**Your objective:** The string "heeftRelatieLabel" appears in some lines of the entries that follow; copy each such line.

**Records for the task:**

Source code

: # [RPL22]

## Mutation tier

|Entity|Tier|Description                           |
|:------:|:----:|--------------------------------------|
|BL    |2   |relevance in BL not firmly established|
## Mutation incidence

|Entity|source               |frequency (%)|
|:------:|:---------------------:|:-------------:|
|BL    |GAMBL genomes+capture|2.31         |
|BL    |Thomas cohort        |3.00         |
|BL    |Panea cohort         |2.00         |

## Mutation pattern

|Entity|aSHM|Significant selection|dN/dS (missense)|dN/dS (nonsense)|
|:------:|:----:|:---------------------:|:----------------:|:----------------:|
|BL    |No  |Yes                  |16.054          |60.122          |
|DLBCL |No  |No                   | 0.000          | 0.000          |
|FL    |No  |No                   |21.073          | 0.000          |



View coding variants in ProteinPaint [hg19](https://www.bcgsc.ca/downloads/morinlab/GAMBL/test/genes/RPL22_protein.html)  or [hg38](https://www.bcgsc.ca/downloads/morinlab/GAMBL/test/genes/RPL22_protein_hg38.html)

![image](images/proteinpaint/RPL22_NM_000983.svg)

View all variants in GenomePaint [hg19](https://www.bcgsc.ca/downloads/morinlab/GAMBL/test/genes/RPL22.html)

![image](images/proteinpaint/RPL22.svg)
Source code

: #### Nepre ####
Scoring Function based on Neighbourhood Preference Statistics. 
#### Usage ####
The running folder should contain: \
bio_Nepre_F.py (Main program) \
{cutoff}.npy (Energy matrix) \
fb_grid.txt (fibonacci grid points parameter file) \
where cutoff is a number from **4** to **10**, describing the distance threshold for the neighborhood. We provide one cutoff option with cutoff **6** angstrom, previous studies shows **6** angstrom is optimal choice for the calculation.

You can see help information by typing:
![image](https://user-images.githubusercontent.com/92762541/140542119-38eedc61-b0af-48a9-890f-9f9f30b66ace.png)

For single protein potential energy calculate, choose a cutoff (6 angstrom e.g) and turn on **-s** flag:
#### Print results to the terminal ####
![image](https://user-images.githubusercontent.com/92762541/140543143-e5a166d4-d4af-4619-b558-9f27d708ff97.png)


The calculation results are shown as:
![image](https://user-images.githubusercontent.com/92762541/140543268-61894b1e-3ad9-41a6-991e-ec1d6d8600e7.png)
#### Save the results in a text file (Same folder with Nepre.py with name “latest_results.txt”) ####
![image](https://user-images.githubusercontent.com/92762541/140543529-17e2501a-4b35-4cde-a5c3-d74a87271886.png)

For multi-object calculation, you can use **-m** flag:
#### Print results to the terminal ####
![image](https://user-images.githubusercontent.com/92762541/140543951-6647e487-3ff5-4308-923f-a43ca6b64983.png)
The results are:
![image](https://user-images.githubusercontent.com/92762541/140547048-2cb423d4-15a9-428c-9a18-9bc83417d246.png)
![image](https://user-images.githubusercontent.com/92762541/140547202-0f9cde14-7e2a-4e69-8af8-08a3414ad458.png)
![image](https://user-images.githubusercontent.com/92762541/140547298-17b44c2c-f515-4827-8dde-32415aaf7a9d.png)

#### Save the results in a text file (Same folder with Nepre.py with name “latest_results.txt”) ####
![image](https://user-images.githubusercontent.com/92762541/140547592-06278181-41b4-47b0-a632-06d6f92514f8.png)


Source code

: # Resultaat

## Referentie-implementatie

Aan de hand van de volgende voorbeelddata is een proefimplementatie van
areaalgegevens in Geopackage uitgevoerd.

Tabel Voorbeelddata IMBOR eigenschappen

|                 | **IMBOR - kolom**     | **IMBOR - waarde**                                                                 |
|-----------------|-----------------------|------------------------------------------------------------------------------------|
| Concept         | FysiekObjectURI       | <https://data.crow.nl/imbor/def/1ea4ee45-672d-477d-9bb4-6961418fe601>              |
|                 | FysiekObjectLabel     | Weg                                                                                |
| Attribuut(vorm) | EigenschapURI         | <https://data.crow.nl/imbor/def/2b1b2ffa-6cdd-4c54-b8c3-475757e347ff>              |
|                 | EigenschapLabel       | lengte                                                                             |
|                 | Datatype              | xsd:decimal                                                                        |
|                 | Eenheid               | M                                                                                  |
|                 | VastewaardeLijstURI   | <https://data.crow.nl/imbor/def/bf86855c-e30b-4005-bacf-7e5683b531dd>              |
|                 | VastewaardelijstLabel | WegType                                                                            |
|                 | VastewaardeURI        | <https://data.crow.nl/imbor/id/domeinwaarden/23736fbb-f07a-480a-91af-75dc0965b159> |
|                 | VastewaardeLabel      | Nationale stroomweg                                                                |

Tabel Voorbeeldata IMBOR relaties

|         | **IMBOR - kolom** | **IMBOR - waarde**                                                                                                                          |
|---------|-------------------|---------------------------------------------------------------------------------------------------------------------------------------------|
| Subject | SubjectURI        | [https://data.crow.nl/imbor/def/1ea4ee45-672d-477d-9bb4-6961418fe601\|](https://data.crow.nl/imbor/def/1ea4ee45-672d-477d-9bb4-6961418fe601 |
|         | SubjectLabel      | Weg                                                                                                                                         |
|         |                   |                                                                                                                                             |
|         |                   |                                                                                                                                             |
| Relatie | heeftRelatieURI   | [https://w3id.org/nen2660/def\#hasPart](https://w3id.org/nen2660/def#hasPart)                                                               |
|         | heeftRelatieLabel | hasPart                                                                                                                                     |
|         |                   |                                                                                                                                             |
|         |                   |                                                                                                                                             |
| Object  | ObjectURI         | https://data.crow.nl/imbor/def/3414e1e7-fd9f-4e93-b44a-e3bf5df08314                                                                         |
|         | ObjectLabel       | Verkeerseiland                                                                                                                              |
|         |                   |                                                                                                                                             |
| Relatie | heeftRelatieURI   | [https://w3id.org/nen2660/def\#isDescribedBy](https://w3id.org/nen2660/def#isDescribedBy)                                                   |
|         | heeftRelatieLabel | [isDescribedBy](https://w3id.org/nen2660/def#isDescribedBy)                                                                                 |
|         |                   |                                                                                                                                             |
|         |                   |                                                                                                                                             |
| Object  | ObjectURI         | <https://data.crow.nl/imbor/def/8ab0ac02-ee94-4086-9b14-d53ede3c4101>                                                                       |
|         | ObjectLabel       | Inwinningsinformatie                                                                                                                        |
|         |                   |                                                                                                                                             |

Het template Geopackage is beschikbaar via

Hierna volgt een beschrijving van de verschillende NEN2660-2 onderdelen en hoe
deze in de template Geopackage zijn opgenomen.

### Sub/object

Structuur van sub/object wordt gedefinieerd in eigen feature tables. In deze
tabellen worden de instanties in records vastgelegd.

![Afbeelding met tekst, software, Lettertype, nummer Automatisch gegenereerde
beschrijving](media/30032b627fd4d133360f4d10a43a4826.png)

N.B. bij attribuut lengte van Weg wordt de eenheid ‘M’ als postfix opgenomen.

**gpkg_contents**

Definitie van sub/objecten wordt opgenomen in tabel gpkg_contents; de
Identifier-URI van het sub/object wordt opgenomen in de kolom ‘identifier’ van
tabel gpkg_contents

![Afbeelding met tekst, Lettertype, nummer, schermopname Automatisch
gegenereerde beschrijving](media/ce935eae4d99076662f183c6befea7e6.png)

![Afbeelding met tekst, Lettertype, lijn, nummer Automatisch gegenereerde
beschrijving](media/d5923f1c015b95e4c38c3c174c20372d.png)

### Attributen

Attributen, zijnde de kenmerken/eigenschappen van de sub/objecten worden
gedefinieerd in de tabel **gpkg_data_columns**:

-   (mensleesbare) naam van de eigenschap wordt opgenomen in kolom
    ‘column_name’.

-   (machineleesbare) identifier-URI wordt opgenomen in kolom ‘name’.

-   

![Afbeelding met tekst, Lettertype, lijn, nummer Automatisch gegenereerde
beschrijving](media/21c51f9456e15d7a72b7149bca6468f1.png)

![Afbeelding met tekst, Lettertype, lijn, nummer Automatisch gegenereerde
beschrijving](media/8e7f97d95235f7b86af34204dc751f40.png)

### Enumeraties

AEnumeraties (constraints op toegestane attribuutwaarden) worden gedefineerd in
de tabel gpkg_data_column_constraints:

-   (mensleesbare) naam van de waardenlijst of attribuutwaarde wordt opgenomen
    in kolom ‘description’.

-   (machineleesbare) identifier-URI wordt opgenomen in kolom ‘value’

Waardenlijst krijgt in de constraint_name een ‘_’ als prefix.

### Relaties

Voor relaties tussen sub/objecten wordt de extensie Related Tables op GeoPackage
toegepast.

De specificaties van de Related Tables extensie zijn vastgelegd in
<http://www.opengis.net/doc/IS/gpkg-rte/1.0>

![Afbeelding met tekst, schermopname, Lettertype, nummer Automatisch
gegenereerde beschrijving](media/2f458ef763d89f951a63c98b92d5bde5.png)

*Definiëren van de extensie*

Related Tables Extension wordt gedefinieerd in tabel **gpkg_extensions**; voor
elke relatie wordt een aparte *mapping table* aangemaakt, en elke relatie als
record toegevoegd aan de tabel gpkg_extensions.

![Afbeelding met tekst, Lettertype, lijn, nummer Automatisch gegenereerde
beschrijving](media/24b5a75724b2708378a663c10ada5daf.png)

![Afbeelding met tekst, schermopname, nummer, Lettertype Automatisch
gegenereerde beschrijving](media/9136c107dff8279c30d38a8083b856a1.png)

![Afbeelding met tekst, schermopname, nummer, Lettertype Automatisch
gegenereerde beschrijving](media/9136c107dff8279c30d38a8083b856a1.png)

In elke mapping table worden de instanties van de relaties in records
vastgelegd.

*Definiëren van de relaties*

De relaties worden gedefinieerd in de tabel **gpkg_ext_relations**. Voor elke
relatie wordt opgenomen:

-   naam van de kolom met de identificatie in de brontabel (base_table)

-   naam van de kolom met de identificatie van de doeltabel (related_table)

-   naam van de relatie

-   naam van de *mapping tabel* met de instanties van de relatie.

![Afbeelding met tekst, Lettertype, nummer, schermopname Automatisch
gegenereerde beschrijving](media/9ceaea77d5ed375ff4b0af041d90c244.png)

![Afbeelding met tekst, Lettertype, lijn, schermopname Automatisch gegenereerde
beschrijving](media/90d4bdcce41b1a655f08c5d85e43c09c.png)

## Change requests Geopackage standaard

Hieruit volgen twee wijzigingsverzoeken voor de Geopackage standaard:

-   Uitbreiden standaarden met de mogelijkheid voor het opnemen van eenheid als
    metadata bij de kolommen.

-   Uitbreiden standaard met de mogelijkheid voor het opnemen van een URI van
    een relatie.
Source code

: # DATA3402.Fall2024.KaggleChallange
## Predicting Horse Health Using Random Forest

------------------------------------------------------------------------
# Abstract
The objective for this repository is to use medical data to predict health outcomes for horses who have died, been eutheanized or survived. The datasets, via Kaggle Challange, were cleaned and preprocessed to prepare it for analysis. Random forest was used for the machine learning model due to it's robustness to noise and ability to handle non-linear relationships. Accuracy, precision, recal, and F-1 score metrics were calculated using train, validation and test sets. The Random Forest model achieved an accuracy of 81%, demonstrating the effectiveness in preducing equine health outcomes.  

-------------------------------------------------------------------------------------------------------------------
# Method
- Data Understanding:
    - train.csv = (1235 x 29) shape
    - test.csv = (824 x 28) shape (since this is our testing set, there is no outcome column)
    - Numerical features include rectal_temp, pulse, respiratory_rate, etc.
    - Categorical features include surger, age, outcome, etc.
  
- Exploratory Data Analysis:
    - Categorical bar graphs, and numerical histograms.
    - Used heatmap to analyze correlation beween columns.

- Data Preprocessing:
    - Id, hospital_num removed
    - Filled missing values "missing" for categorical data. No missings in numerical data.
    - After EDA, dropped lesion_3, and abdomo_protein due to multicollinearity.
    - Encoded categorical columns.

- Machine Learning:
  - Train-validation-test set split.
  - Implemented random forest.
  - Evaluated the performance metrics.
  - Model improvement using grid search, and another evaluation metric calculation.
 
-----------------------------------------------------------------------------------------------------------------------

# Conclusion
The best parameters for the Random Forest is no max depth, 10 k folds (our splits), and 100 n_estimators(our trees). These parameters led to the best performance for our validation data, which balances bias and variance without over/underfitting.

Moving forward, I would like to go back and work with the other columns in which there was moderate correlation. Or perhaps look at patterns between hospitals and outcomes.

**Result below:**
|         | heeftRelatieLabel | hasPart                                                                                                                                     |
|         | heeftRelatieLabel | [isDescribedBy](https://w3id.org/nen2660/def#isDescribedBy)                                                                                 |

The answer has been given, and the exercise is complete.